4) Update on the on-going Sabbath journey: today was definitely unorthodox. ;) There were very real elements of "traditional" Sabbath present: I slept in a bit (rested), shared a meal with a good friend, celebrated the reality that everything broken will be set right some day. I read a good book. I spent time outside. I listened to great music. I was at peace.
I also took a bunch of stuff to Goodwill and went grocery shopping. I cleaned out my car and vacuumed it. I wiped down a bunch of storage bins that have been collecting dust in the garage and loaded them into my car to donate to my church tomorrow (the creative planning team has acquired a lot of odds and ends over the past two years, and is in need of organization). I did a couple loads of laundry, and my dishes. I cooked dinner. I started cleaning my room, and organized my linen closet and my pantry. I also checked my email and did some work for church.
Everything in that last paragraph is "work" - which is forbidden on the Sabbath. And I wouldn't recommend it as normal Sabbath-keeping behaviour. But on the eve of a week-long stay-cation when I know I will be getting a good deal more rest than I usually do, and in the wake of a long stretch of insane busyness where lots of my own personal stuff (things like cleaning out my car and my linen closet) has fallen by the wayside - getting that stuff done was incredibly freeing today. And the best thing about it was that it wasn't "work" - it was fun, being productive - kind of like not being productive right now is also fun. :)
5) I'm reading a book for JAA called Necessary Endings by Dr. Henry Cloud. I'm developing a bit of a love/hate relationship with this book. It's good stuff - but challenging - and I'm finding as I read that I have a really hard time letting go of things/people/seasons. Some of it is loyalty taken to extremes. Some of it is just clinging to good memories and not allowing myself to create new ones. I remember Chris calling me out a few years ago on being too attached to my memories of The Vine to fully embrace what God was doing in me and in our ministry at the time. I think there's a degree to which I still haven't let that go entirely. It was a good season, those five years it lasted. I learned a lot, grew a lot, met a lot of people who are still very dear to me. But this season I'm in now is also good - and I need to embrace it without looking back. Maybe that's one of the lessons we're to learn from Lot's wife - crying over what's past won't leave us with anything but a pillar of salt, once the water's evaporated from our tears. We need to look forward, and embrace our futures, however unknown they may currently be.
6) That said - there's something to be said for meaningful nostalgia. I am currently listening to Hootie and the Blowfish as I type. Whatever happened to them?

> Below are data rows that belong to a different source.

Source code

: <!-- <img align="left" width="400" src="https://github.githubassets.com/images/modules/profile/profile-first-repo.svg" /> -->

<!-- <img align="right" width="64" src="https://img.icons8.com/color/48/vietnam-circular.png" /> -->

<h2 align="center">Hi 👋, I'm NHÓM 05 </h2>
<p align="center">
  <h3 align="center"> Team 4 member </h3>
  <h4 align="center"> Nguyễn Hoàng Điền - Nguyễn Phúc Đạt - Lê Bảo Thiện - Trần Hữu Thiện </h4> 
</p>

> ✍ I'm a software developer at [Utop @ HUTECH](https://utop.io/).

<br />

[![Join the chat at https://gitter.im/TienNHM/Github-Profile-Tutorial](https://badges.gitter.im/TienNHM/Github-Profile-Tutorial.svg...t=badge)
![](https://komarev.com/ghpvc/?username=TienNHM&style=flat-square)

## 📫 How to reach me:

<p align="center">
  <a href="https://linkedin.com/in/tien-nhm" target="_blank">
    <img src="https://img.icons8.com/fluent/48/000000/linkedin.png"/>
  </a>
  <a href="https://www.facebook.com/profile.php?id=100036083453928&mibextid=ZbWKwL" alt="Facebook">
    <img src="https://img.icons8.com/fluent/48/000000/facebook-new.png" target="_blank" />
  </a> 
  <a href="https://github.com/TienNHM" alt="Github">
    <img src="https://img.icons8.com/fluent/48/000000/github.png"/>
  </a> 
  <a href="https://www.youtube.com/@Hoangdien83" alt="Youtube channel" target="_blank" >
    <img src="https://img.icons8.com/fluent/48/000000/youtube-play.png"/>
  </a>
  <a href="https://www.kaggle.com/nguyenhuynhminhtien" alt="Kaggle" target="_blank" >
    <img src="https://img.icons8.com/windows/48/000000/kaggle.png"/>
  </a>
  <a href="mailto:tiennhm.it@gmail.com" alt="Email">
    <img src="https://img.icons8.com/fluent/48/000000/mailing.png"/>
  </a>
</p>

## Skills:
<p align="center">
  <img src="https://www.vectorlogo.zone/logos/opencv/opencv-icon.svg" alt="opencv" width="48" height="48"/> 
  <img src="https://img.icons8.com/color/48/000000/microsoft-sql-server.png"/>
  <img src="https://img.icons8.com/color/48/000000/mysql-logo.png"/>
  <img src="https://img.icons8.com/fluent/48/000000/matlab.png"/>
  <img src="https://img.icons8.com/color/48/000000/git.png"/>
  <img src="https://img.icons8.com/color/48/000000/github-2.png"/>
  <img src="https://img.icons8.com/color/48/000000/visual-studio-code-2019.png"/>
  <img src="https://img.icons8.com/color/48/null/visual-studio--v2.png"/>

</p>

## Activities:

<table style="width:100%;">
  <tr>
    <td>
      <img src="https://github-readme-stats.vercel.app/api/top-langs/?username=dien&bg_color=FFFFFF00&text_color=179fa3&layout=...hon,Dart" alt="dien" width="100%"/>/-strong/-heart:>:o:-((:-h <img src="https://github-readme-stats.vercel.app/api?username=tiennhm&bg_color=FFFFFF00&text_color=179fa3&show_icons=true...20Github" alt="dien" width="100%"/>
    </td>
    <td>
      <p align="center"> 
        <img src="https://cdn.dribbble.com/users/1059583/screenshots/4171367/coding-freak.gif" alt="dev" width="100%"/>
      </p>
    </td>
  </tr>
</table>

7) My current read is Sarah Ban Breathnach's Peace and Plenty. I am reading it slowly, and taking notes. It's the first book on finances I've ever read that deals with the emotional component of becoming financially responsible after you've completely screwed it up. Chock full of good advice and quotations and practical applications, it's become one of those books I can't help but view as a friend. I'm finding a lot of life in its pages - and learning to appreciate things like cucumber water as the luxuries they are. :)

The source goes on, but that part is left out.